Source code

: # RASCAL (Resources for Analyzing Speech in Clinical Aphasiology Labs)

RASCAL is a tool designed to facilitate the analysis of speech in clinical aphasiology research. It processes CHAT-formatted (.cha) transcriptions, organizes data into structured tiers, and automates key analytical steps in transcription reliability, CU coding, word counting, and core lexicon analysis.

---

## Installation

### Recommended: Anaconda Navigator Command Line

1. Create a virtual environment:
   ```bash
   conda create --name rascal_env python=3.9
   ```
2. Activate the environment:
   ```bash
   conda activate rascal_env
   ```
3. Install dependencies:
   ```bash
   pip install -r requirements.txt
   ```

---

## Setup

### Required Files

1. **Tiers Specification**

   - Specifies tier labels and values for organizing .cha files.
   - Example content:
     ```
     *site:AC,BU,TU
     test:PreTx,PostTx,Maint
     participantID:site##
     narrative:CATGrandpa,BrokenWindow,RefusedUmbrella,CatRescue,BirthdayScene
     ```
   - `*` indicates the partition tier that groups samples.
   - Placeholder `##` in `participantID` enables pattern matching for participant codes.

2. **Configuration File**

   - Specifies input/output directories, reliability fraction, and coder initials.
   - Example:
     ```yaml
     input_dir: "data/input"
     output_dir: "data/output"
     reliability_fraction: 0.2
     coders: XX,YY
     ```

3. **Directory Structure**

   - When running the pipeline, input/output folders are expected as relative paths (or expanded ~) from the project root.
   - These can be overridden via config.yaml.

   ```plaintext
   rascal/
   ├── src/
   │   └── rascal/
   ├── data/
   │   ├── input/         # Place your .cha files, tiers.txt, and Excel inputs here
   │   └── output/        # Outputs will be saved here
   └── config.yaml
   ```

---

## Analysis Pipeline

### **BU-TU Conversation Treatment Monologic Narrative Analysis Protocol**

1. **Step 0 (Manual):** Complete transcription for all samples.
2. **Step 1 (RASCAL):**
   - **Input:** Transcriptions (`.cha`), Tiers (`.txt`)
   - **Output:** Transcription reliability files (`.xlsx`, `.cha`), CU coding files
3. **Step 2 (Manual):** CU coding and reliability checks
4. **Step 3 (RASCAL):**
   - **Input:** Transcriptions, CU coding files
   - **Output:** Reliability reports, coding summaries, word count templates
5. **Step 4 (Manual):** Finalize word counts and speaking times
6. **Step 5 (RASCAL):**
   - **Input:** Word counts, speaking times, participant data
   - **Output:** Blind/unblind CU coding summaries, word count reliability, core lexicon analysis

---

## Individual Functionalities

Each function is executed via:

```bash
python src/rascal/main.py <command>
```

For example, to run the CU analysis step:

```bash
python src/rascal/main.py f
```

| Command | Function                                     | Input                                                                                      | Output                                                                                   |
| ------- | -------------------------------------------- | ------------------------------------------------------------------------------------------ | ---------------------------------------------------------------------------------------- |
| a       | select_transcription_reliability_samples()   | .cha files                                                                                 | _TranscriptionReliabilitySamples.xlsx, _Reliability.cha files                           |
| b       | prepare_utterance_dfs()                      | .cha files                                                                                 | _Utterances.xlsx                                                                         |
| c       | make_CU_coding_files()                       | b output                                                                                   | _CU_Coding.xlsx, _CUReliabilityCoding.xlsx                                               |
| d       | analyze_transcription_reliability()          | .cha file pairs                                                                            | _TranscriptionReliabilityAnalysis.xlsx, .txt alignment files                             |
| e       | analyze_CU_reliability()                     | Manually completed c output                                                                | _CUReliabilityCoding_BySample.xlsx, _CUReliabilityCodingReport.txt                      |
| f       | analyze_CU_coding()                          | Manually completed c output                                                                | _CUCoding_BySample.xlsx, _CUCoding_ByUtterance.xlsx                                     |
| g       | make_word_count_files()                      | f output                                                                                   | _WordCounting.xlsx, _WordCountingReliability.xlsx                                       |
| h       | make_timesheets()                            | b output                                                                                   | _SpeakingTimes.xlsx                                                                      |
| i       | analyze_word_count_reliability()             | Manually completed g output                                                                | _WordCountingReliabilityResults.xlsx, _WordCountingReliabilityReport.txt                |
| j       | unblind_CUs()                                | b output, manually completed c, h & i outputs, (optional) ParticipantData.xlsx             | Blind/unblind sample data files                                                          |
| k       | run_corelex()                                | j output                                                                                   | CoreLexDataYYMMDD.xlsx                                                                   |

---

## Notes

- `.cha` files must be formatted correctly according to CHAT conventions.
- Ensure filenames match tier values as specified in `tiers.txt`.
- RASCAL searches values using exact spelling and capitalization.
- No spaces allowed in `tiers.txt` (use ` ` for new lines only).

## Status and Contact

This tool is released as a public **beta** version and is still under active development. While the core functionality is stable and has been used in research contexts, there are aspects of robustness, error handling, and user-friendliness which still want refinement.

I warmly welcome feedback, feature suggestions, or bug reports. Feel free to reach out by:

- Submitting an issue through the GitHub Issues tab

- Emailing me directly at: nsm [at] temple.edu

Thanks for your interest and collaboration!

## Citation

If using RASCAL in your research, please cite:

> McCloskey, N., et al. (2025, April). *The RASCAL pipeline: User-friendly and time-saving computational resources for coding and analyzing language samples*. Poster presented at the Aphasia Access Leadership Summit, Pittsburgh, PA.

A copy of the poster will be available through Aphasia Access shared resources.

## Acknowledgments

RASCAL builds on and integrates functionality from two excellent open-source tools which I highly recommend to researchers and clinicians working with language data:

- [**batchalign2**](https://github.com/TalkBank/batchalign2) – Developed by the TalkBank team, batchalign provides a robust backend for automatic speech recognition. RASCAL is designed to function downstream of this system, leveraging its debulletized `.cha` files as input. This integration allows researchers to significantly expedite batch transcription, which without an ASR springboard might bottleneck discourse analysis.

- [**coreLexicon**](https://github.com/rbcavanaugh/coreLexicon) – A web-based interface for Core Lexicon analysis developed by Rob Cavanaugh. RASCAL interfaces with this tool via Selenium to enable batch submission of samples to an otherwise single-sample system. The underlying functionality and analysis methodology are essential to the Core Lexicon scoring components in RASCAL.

::::

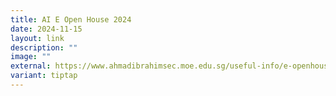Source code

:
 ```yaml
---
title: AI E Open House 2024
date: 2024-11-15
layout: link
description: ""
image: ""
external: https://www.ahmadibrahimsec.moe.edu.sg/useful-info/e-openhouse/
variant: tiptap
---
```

::::

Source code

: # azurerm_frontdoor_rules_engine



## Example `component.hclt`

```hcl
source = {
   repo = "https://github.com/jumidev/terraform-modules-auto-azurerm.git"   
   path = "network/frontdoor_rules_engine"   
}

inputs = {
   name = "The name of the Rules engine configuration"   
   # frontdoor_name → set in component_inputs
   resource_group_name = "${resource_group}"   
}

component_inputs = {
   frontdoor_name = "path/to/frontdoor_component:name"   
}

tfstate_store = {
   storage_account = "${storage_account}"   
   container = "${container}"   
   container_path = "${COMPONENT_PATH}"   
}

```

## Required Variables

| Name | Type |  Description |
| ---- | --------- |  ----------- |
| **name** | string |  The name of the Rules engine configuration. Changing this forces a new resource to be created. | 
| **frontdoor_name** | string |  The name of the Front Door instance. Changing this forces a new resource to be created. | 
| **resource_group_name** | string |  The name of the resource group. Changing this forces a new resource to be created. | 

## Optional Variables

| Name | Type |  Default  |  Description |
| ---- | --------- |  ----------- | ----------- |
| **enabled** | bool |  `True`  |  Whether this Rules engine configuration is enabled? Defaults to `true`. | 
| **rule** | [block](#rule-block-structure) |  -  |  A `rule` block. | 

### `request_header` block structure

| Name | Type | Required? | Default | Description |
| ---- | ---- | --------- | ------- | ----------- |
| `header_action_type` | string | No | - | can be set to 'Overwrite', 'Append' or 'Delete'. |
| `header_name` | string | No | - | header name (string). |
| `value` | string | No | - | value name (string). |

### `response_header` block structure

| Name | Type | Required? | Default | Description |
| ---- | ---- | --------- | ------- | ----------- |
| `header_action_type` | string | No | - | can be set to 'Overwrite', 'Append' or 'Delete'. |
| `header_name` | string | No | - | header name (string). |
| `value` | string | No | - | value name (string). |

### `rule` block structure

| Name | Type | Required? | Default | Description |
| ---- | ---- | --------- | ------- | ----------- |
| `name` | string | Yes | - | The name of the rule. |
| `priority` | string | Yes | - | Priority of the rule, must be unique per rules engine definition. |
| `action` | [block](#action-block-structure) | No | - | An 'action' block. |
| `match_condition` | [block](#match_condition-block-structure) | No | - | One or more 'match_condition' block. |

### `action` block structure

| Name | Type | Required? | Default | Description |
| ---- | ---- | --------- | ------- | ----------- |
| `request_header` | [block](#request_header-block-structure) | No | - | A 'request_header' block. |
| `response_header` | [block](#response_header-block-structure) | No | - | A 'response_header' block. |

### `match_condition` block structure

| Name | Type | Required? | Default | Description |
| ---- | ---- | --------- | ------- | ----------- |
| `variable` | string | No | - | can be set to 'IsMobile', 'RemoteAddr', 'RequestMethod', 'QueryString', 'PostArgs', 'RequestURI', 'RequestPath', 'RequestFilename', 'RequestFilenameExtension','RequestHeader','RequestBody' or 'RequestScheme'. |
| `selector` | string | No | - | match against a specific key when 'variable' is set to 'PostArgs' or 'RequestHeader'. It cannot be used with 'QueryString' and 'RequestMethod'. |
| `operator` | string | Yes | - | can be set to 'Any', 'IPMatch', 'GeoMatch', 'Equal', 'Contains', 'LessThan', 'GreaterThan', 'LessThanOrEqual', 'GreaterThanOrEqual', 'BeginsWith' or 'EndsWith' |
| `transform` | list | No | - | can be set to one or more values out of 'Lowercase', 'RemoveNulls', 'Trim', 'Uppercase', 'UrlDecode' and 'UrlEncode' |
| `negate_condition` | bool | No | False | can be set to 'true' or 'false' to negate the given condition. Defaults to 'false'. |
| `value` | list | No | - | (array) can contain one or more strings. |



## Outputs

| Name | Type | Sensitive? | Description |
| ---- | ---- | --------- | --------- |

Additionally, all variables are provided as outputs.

::::

> [REQUIRED WORK]
Across the data, find each line that has "batch" in it and copy that line.

> [RESULT]
- [**batchalign2**](https://github.com/TalkBank/batchalign2) – Developed by the TalkBank team, batchalign provides a robust backend for automatic speech recognition. RASCAL is designed to function downstream of this system, leveraging its debulletized `.cha` files as input. This integration allows researchers to significantly expedite batch transcription, which without an ASR springboard might bottleneck discourse analysis.
- [**coreLexicon**](https://github.com/rbcavanaugh/coreLexicon) – A web-based interface for Core Lexicon analysis developed by Rob Cavanaugh. RASCAL interfaces with this tool via Selenium to enable batch submission of samples to an otherwise single-sample system. The underlying functionality and analysis methodology are essential to the Core Lexicon scoring components in RASCAL.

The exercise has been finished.